Substances à action aiguë

Aucun des rodenticides à action aiguë n'est aujourd'hui largement utilisé. En effet, à l'exception de l'alphachloralose, aucun n'est actuellement approuvé en Europe comme biocide, bien que d'autres soient disponibles en Amérique du Nord. Avant 1950, tous les pesticides contre vertébrés n'étaient pas des anticoagulants, la plupart étant à action aiguë ou rapide, mais après l'introduction de la warfarine et des autres anticoagulants, l'importance de ces composés a été réduite. Après l'émergence d'une résistance aux anticoagulants dans certaines populations de rongeurs et la découverte de résidus d'anticoagulants de deuxième génération dans la faune sauvage, l'intérêt pour les non-anticoagulants, ou du moins les pesticides contre vertébrés « à faible teneur en résidus » moins persistants, a été relancé et de nouvelles substances à action aiguë ont été étudiées. La plupart des rodenticides à action aiguë, par exemple le norbormide, le sulfate de thallium, la strychnine et la scille, ne sont plus disponibles, ne sont plus autorisés ou, lorsqu'ils sont disponibles et approuvés, ne sont pas recommandés en raison d'un certain nombre de caractéristiques indésirables. En particulier, beaucoup de ces substances sont dépourvues d'antidote et d'efficacité fiable en raison du développement de la méfiance à l'égard des appâts.

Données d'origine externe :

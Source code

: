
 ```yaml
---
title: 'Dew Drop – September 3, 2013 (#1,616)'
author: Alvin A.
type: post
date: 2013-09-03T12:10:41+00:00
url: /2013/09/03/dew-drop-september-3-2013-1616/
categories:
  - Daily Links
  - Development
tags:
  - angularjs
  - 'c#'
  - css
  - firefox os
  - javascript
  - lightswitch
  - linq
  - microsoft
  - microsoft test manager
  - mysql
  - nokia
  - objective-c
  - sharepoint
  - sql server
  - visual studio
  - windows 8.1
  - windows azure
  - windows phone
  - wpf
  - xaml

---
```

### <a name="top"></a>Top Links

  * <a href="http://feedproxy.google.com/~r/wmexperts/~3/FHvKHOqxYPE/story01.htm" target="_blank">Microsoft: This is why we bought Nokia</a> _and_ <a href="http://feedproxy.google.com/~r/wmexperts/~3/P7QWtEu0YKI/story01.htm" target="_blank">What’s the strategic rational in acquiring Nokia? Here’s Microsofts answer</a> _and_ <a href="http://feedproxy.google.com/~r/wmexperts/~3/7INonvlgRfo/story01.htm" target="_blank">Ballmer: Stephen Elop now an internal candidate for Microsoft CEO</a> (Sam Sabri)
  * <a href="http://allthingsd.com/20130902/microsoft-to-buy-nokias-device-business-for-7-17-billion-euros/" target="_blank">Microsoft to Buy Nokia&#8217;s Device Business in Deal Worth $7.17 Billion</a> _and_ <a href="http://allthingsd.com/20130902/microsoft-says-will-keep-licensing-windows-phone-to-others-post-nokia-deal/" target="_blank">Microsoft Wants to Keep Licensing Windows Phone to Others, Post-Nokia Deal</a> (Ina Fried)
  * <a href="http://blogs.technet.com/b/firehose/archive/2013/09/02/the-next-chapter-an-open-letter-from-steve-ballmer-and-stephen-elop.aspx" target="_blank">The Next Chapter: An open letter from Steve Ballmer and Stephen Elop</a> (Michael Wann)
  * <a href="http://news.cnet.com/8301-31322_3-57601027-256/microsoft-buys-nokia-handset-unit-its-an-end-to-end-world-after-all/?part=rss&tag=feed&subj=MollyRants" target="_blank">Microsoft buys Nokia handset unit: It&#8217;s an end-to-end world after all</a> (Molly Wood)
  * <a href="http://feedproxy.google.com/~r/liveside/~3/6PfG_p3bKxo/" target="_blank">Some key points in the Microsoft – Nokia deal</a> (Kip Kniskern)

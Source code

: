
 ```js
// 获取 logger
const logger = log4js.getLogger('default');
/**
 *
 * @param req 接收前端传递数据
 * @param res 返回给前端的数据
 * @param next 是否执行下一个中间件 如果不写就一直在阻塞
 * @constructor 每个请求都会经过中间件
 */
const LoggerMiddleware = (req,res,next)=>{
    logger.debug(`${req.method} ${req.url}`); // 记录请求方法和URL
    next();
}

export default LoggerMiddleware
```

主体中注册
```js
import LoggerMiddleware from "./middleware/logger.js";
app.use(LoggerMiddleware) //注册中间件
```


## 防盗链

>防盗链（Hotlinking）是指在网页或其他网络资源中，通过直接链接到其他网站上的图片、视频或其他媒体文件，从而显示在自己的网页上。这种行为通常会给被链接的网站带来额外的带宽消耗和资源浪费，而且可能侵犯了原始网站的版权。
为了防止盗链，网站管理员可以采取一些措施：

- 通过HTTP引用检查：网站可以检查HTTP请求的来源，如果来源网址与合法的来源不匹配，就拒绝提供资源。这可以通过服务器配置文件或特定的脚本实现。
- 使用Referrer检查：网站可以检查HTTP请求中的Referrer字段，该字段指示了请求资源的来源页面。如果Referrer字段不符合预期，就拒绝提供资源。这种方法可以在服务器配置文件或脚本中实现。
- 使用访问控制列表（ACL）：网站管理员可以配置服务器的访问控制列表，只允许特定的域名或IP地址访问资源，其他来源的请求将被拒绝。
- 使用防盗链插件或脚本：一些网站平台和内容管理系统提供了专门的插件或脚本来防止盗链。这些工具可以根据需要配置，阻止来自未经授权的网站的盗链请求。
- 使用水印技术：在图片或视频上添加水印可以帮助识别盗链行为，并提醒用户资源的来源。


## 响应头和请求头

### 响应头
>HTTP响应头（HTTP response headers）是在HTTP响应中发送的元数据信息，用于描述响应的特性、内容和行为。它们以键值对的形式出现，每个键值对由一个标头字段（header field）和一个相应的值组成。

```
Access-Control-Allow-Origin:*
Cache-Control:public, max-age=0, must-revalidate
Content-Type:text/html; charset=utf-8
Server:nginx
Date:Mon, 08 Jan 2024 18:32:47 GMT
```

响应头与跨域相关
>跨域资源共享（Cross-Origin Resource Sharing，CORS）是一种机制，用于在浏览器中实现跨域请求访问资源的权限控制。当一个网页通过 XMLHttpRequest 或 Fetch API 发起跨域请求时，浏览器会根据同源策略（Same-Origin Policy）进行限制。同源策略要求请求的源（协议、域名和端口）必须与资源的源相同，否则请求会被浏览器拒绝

L'alphachloralose est un narcotique à effet rapide. Il ralentit un certain nombre de processus métaboliques essentiels, y compris l'activité cérébrale, la fréquence cardiaque et la respiration, induisant l'hypothermie et la mort éventuelle. Il est plus efficace contre les petits rongeurs tels que les souris domestiques dans des conditions froides ou fraîches. L'alphachloralose est le plus souvent utilisé dans les appâts contenant 2 à 4 % de substance active pour le contrôle des souris. Dans un certain nombre de pays, ce composé est utilisé dans la lutte contre les oiseaux nuisibles et, en raison de sa toxicité pour les oiseaux, il doit être utilisé avec précaution lorsqu'il est utilisé dans les appâts pour la lutte contre les souris.

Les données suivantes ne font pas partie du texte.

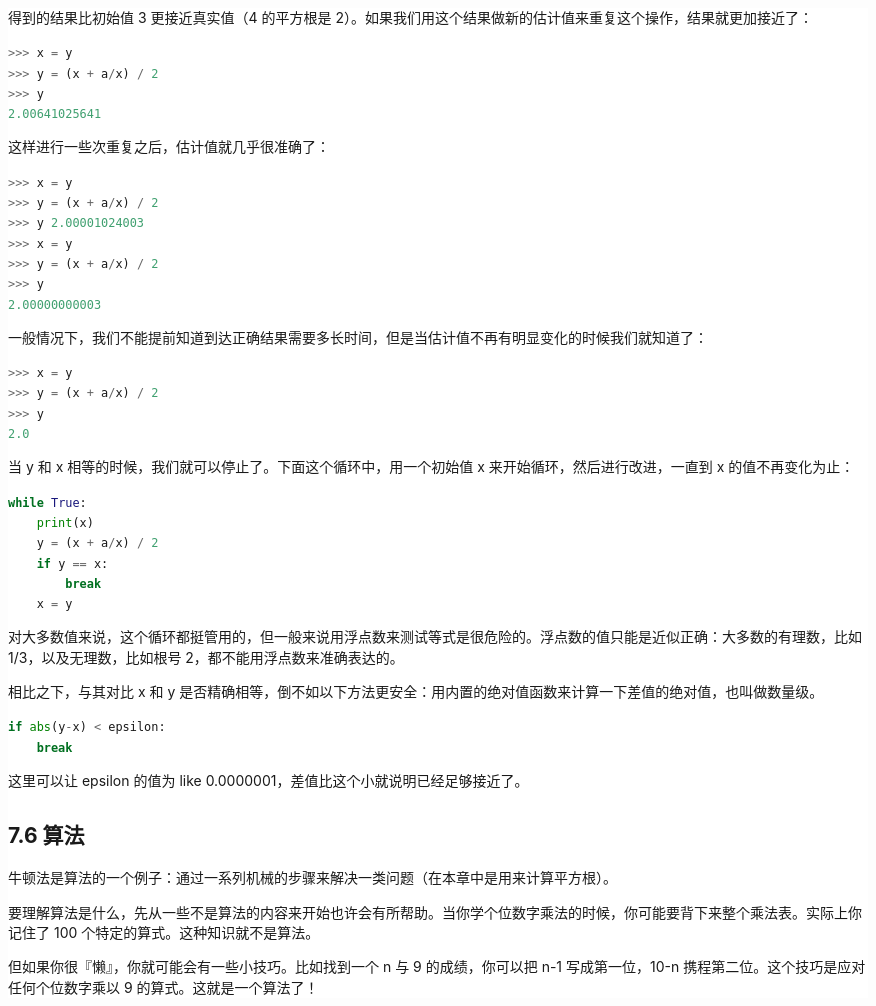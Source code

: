 得到的结果比初始值 3 更接近真实值（4 的平方根是 2）。如果我们用这个结果做新的估计值来重复这个操作，结果就更加接近了：

```Python
>>> x = y
>>> y = (x + a/x) / 2
>>> y 
2.00641025641
```

这样进行一些次重复之后，估计值就几乎很准确了：

```Python
>>> x = y
>>> y = (x + a/x) / 2
>>> y 2.00001024003
>>> x = y
>>> y = (x + a/x) / 2
>>> y
2.00000000003
```

一般情况下，我们不能提前知道到达正确结果需要多长时间，但是当估计值不再有明显变化的时候我们就知道了：

```Python
>>> x = y
>>> y = (x + a/x) / 2
>>> y
2.0
```

当 y 和 x 相等的时候，我们就可以停止了。下面这个循环中，用一个初始值 x 来开始循环，然后进行改进，一直到 x 的值不再变化为止：

```Python
while True:
	print(x)
	y = (x + a/x) / 2
	if y == x:
		break
	x = y
```

对大多数值来说，这个循环都挺管用的，但一般来说用浮点数来测试等式是很危险的。浮点数的值只能是近似正确：大多数的有理数，比如 1/3，以及无理数，比如根号 2，都不能用浮点数来准确表达的。

相比之下，与其对比 x 和 y 是否精确相等，倒不如以下方法更安全：用内置的绝对值函数来计算一下差值的绝对值，也叫做数量级。

```Python
if abs(y-x) < epsilon:
	break
```
这里可以让 epsilon 的值为 like 0.0000001，差值比这个小就说明已经足够接近了。

## 7.6  算法

牛顿法是算法的一个例子：通过一系列机械的步骤来解决一类问题（在本章中是用来计算平方根）。

要理解算法是什么，先从一些不是算法的内容来开始也许会有所帮助。当你学个位数字乘法的时候，你可能要背下来整个乘法表。实际上你记住了 100 个特定的算式。这种知识就不是算法。

但如果你很『懒』，你就可能会有一些小技巧。比如找到一个 n 与 9 的成绩，你可以把 n-1 写成第一位，10-n 携程第二位。这个技巧是应对任何个位数字乘以 9 的算式。这就是一个算法了！
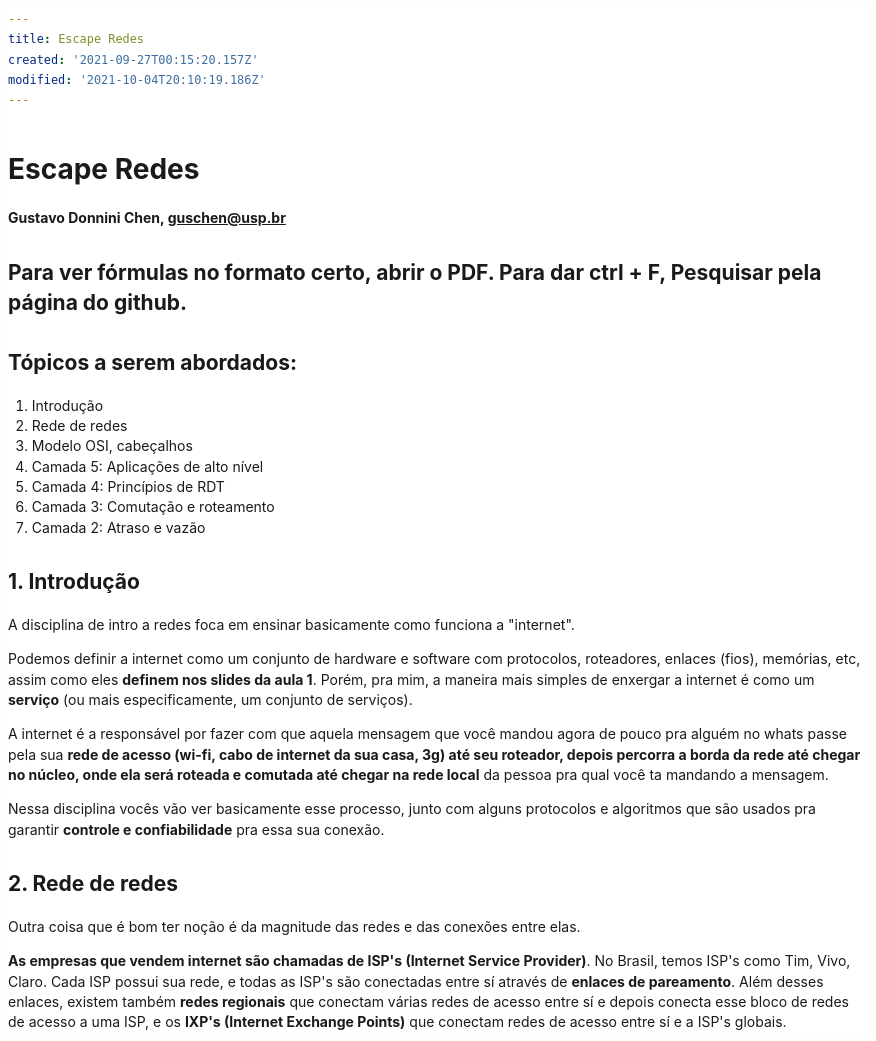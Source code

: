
 ```yaml
---
title: Escape Redes
created: '2021-09-27T00:15:20.157Z'
modified: '2021-10-04T20:10:19.186Z'
---
```


# Escape Redes

**Gustavo Donnini Chen,
guschen@usp.br**

## Para ver fórmulas no formato certo, abrir o PDF. Para dar ctrl + F, Pesquisar pela página do github.
## Tópicos a serem abordados:

1. Introdução
2. Rede de redes 
3. Modelo OSI, cabeçalhos
4. Camada 5: Aplicações de alto nível
5. Camada 4: Princípios de RDT
6. Camada 3: Comutação e roteamento
7. Camada 2: Atraso e vazão

## 1. Introdução

A disciplina de intro a redes foca em ensinar basicamente como funciona a "internet".

Podemos definir a internet como um conjunto de hardware e software com protocolos, roteadores, enlaces (fios), memórias, etc, assim como eles **definem nos slides da aula 1**. Porém, pra mim, a maneira mais simples de enxergar a internet é como um **serviço** (ou mais especificamente, um conjunto de serviços).

A internet é a responsável por fazer com que aquela mensagem que você mandou agora de pouco pra alguém no whats passe pela sua **rede de acesso (wi-fi, cabo de internet da sua casa, 3g) até seu roteador, depois percorra a borda da rede até chegar no núcleo, onde ela será roteada e comutada até chegar na rede local** da pessoa pra qual você ta mandando a mensagem.

Nessa disciplina vocês vão ver basicamente esse processo, junto com alguns protocolos e algoritmos que são usados pra garantir **controle e confiabilidade** pra essa sua conexão.

## 2. Rede de redes

Outra coisa que é bom ter noção é da magnitude das redes e das conexões entre elas.

**As empresas que vendem internet são chamadas de ISP's (Internet Service Provider)**. No Brasil, temos ISP's como Tim, Vivo, Claro. Cada ISP possui sua rede, e todas as ISP's são conectadas entre sí através de **enlaces de pareamento**. Além desses enlaces, existem também **redes regionais** que conectam várias redes de acesso entre sí e depois conecta esse bloco de redes de acesso a uma ISP, e os **IXP's (Internet Exchange Points)** que conectam redes de acesso entre sí e a ISP's globais.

Le phosphure de zinc a été utilisé pour la première fois en tant que rodenticide en 1911 en Italie. Il s'agit d'un rodenticide à action aiguë puissante et a été le plus utilisé dans le monde entier jusqu'à l'introduction des composés anticoagulants dans les années 1940 et 50. Il est toujours utilisé comme rodenticide aux États-Unis, en Australie, dans la région Asie-Pacifique, en Europe et en Chine. Son utilisation en Europe est limitée aux rongeurs dans les champs pour la protection des cultures. Ailleurs, il demeure la toxine choisie dans certaines situations, par exemple les infestations de souris en Australie, et peut être rapidement diffusé à partir d'épandeurs au sol ou d'avions. Le phosphure de zinc est un composé à action rapide qui permet l'apparition de signes cliniques de 15 minutes à 4 heures après l'ingestion et, suite à l'ingestion d'une dose létale, la mort survient généralement en 3 à 12 heures. L'action émétique de la partie zinc réduit la toxicité du phosphure de zinc pour certaines espèces non cibles ; cependant, les rats n'ont pas de réflexe de vomissement. La mort est causée par une combinaison d'insuffisance cardiaque et respiratoire.

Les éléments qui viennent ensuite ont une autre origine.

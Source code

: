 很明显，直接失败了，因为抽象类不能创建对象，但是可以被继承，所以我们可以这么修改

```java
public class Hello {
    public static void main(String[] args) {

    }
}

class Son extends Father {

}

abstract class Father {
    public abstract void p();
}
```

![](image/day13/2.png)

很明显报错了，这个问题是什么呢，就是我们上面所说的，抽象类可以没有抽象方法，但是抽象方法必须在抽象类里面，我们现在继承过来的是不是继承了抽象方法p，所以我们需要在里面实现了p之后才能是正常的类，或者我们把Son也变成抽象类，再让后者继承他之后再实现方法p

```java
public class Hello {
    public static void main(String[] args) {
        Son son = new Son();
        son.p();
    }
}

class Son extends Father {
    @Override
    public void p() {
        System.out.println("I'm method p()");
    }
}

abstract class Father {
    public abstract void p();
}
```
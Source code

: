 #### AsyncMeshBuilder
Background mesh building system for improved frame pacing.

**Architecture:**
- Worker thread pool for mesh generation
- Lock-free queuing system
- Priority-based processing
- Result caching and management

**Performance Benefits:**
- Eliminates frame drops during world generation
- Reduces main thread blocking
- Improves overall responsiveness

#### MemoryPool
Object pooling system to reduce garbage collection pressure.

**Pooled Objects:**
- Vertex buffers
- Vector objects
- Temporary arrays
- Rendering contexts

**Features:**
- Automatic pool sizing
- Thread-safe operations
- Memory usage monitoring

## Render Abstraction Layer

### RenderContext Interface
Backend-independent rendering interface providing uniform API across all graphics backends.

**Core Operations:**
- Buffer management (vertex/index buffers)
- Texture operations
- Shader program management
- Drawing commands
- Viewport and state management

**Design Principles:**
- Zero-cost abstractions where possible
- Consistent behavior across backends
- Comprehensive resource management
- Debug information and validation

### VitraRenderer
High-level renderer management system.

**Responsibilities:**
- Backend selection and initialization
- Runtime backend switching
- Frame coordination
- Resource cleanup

Le fluoroacétate de sodium (1080) préparé pour la première fois en Belgique en 1896 n'a pas été étudié sérieusement en tant que pesticide avant les années 1940, lorsque la pénurie d'autres rodenticides à action aiguë tels que la strychnine et la scille a nécessité le développement d'autres substances toxiques. Le fluoroacétate de sodium est présent naturellement à des concentrations létales dans les plantes vénéneuses. La toxine est formulée sous forme d'appâts pour tuer une variété de mammifères nuisibles, y compris les rongeurs. La période entre le moment où le fluoroacétate est consommé et l'apparition des symptômes d'empoisonnement chez les mammifères se situe entre 0,5 et 3 heures, et les animaux recevant une dose létale meurent la plupart du temps dans les 24 heures. L'inhibition de la production d'énergie dans le cycle de l'acide tricarboxylique (Krebs) entraîne la mort par insuffisance cardiaque ou respiratoire.